The history of the Ham Common toad patrol goes back about three years, when Ms. Slater, coming home on her bicycle from her job at a library, was horrified to find dozens of squashed toad carcasses on the road.
“I saw them splattered,” she said. “It can be quite heart-wrenching.” She started braving oncoming vehicles in the bucolic but sometimes busy lane trying to save the animals.
“It was hell in 2010,” she said, “with the cars coming at me.”
Wondering what was going on, she called Tasha Hunter, the staff ecologist at the Richmond Council, the local governing body, who told her that she had discovered a toad crossing. The council now puts up toad crossing signs as well as the fence and even closes the road for part of the migration season.

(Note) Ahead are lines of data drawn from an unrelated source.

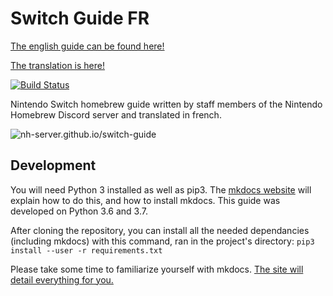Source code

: # Switch Guide FR

[The english guide can be found here!](https://nh-server.github.io/switch-guide)

[The translation is here!](https://jeffvi.github.io/Switch-guide-FR)

[![Build Status](https://travis-ci.com/nh-server/switch-guide.svg?branch=master)](https://travis-ci.com/nh-server/switch-guide)

Nintendo Switch homebrew guide written by staff members of the Nintendo Homebrew Discord server and translated in french.

![nh-server.github.io/switch-guide](https://phoenix.s-ul.eu/opEhcK7q.png)
## Development
You will need Python 3 installed as well as pip3. The [mkdocs website](https://www.mkdocs.org) will explain how to do this, and how to install mkdocs. This guide was developed on Python 3.6 and 3.7.

After cloning the repository, you can install all the needed dependancies (including mkdocs) with this command, ran in the project's directory: `pip3 install --user -r requirements.txt`

Please take some time to familiarize yourself with mkdocs. [The site will detail everything for you.](https://www.mkdocs.org/#getting-started)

Last year, Ms. Slater and a small group of helpers managed to ferry 306 toads across the road, while as far as she knows — and she monitors the road carefully — only 14 were killed by cars. Three hundred may be small in the big scheme of things, but a few people are doing a very effective job of conserving a local animal while spending little or no money.

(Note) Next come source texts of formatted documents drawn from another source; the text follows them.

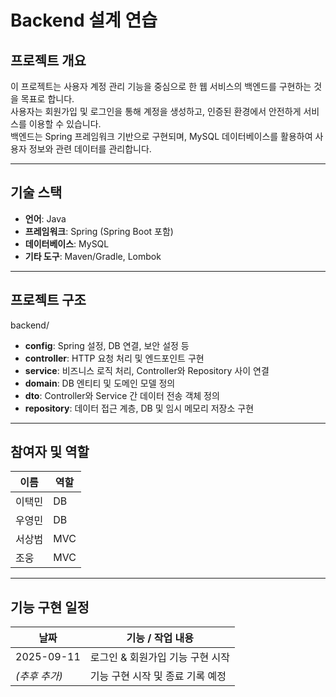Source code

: # Backend 설계 연습

## 프로젝트 개요
이 프로젝트는 사용자 계정 관리 기능을 중심으로 한 웹 서비스의 백엔드를 구현하는 것을 목표로 합니다.  
사용자는 회원가입 및 로그인을 통해 계정을 생성하고, 인증된 환경에서 안전하게 서비스를 이용할 수 있습니다.  
백엔드는 Spring 프레임워크 기반으로 구현되며, MySQL 데이터베이스를 활용하여 사용자 정보와 관련 데이터를 관리합니다.  

---

## 기술 스택
- **언어**: Java  
- **프레임워크**: Spring (Spring Boot 포함)  
- **데이터베이스**: MySQL  
- **기타 도구**: Maven/Gradle, Lombok  

---

## 프로젝트 구조
backend/
- **config**: Spring 설정, DB 연결, 보안 설정 등  
- **controller**: HTTP 요청 처리 및 엔드포인트 구현  
- **service**: 비즈니스 로직 처리, Controller와 Repository 사이 연결  
- **domain**: DB 엔티티 및 도메인 모델 정의  
- **dto**: Controller와 Service 간 데이터 전송 객체 정의  
- **repository**: 데이터 접근 계층, DB 및 임시 메모리 저장소 구현

---

## 참여자 및 역할
| 이름       | 역할                                           |
|-----------|-----------------------------------------------|
| 이택민    | DB|
| 우영민    | DB|
| 서상범    | MVC|
| 조웅      | MVC|

---

## 기능 구현 일정
| 날짜         | 기능 / 작업 내용                       |
|-------------|--------------------------------------|
| 2025-09-11  | 로그인 & 회원가입 기능 구현 시작       |
| *(추후 추가)* | 기능 구현 시작 및 종료 기록 예정       |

There are about 100 of these toad-on-road programs in Britain, and participants say volunteering for them is very satisfying at a time when they are strapped for cash to donate to environmental causes.

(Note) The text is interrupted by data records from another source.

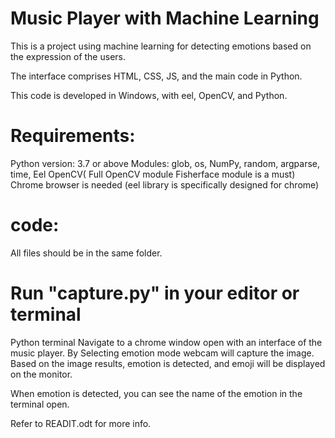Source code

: # Music Player with Machine Learning
This is a project using machine learning for detecting emotions based on the expression of the users. 

The interface comprises HTML, CSS, JS, and the main code in Python.

This code is developed in Windows, with eel, OpenCV, and Python.

# Requirements:
  Python version: 3.7 or above
  Modules: glob, os, NumPy, random, argparse, time, Eel
  OpenCV( Full OpenCV module  Fisherface module is a must)
  Chrome browser is needed (eel library is specifically designed for chrome)

# code:
  All files should be in the same folder.
# Run "capture.py" in your editor or  terminal

  Python terminal Navigate to a chrome window open with an interface of the music player. By Selecting emotion mode webcam will capture the image. Based on the image results, emotion is detected, and emoji will be displayed on the monitor.

  When emotion is detected, you can see the name of the emotion in the terminal open.

  Refer to READIT.odt for more info.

“It’s simple grass-roots conservation,” said Angelina Jones, who helps organize a toad patrol for one of the largest toad populations in Britain, in Henley-on-Thames and Marlow, west of London. “It’s something you can see work fairly quickly. At the end of six weeks, you have 7,800 toads who would have been lost to cars.”
Toads may not be as glamorous as large endangered species like tigers and elephants that receive a lot of attention, but along with many other amphibian and reptile species, they are widely viewed to be in decline, and all that is required to aid them is the ability to get to one of the rescue locations and be able to cross the road without being killed.
“We do think patrolling makes a difference, because of the sheer scale,” said Silviu Petrovan, conservation coordinator of Froglife, a charity that tries to protect amphibians and reptiles.
Mr. Petrovan said the toad patrols may be transporting as much as 40 percent or 50 percent of local toad populations — more than 60,000 animals per year.
Toads are creatures of fatal habit. Mostly terrestrial animals, they are determined to return to the body of water in which they were born to mate and lay their eggs.
Their usual haunts — damp woods and meadows, where they hunt for insects and other food — are often considerable distances from the large bodies of water they prefer for spawning. In densely populated Britain, that often means they need to cross a road, leading to enormous casualties if nothing is done.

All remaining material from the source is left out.